David Bloom is a painter working in oil and acrylics to produce bold colors in abstract, often non-representational pieces. His trademark technique employs the palette knife to great effect, applying heavy impasto and giving this work a sculptural quality. His paintings have been purchased by art lovers in Chicago and New York; presented in art shows including Sound Images and Black and White…ish in Chicago.
Harmony in Art and Music
“For the last 40 years in my teaching and study of music, I have been an ardent fan of harmony; the way chords sound and the way they progress and resonate with each other.” – David Bloom
“In art, I’ve found that all aspects of music have visual analogs: the way the colors fit together is a visual harmony. Rhythm, harmony, melody, tone, composition and arranging are prevalent to one degree or another in all art. Whether colors are adjacent, in my geometric paintings, or shadings of blue and white in Contender, there is a magic in the way colors can evoke certain emotion.”
– David Bloom
Painting in “Two and a Half Dimensions”
“Through the years he developed a sensory, tactile relationship with the paint.
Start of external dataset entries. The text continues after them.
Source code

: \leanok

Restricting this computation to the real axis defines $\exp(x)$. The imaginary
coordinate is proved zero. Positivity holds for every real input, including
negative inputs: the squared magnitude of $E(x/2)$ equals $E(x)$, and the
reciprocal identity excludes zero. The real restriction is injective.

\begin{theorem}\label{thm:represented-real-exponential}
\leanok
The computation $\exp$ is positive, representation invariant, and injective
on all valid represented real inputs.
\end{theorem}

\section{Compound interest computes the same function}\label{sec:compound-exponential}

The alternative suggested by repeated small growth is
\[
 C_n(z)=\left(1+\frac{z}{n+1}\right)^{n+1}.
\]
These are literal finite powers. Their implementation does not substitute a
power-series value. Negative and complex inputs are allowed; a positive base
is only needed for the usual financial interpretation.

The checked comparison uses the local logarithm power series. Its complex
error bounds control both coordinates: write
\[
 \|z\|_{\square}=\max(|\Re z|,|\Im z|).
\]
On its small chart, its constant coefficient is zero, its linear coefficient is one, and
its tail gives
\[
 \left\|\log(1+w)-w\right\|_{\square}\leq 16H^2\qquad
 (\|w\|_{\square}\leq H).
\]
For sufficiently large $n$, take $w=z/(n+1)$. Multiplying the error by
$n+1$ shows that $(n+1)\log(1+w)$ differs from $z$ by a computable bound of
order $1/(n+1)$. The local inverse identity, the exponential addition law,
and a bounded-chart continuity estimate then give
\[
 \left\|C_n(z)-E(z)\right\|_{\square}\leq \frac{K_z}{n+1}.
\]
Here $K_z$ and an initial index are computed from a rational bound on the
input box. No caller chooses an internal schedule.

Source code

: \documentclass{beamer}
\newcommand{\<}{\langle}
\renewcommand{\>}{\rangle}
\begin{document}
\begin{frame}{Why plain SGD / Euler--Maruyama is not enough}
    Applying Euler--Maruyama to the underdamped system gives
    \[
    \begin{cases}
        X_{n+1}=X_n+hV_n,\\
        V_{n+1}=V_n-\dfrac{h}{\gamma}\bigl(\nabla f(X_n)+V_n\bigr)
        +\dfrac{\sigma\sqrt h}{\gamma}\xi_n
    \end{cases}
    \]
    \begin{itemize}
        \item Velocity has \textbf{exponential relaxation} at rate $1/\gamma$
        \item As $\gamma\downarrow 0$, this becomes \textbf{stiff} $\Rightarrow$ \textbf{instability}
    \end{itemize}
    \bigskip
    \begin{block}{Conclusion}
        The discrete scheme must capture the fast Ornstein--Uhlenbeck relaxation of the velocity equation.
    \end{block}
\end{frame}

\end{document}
He does this through application of paint via pallet knives, sponges, and squeegees. Now he is morphing into some figurative directions, yet maintaining the sculptural quality. His paintings live in two and a half dimensions.”– Victoria Martin, Artist
Art Designed for Creative Viewing
“My goal is to create a stimulating canvas on which viewers can paint their story lines and emotions. I hope the same inspiration I found in creating these painting will be passed on to viewers as they recreate their own images, stories and emotions in their minds. Many artists who paint realistically use recognizable subject matter to elicit interest or emotion. For me, photorealism gives too much information to stimulate the ambiguity necessary for creative viewing.” – David Bloom
Improvisation in Paint
“I prefer the improvisational, in-the-moment way to create. Each stroke or application of paint helps me navigate what to do next.
Many of these paintings take left turns along the way. Improvisation demands that you are ready to change direction on a dime. Each new incarnation of the image creates progressive stimulation for my imagination and expression.”